There’s a lot going on in the term “prestige drama”: a coy acknowledgement that most regular television drama lacks credibility; an earnest aspiration to moral and artistic seriousness; and a hint of inadvertent, oxymoronic irony deriving from the futility of that ambition.
Diarmuid, the protagonist of Séamas O’Reilly’s slim debut novel, is a Derry screenwriter engaged on one such project: a high-production TV series about a teenager murdered during the Troubles, crassly titled Dead City. A famous American actor flown in to star in the show has mysteriously vanished. Amid swirling speculation about her fate, Diarmuid and 13 other narrators unpack their ambivalent feelings about the production.
Their musings, briskly rendered in short chapters, form an extended meditation on the ethics of storytelling. Ann Marie, the mother of the murdered boy, is uneasy about having her ordeal turned into Sunday evening entertainment (“using it to sell dish soap and car insurance”).

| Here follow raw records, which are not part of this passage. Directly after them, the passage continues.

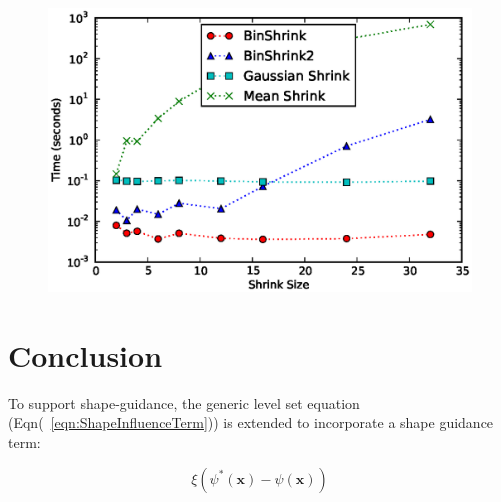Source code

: \documentclass{InsightArticle}
\begin{document}
\begin{figure}
  \centering
  \includegraphics[width=0.8\linewidth]{images/shrink_time}
  \label{fig:ShrinkPerformance}
\end{figure}

\section{Conclusion}







To support shape-guidance, the generic level set equation
(Eqn(~\ref{eqn:ShapeInfluenceTerm})) is extended to incorporate a shape guidance
term:

\begin{equation}
\label{eqn:ShapeInfluenceTerm}
\xi \left(\psi^{*}(\mathbf{x}) - \psi(\mathbf{x})\right)
\end{equation}




%
%



\end{document}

Finbar, a visual artist hired to recreate a mural for the show, laments the tired symbolism of doves – “a metaphor that became doggerel shorthand seconds after it was invented”.
O’Reilly’s characters reveal a weary disdain for the buzz-phrases of historical reckoning: the hackneyed language of dark chapters, raising awareness, vital and necessary work. But the filming is a boon to the local economy, so a phlegmatic self-interest prevails: “People ... wanted to imagine their city would be the cultural centre of the world when a show about its worst days was aired.”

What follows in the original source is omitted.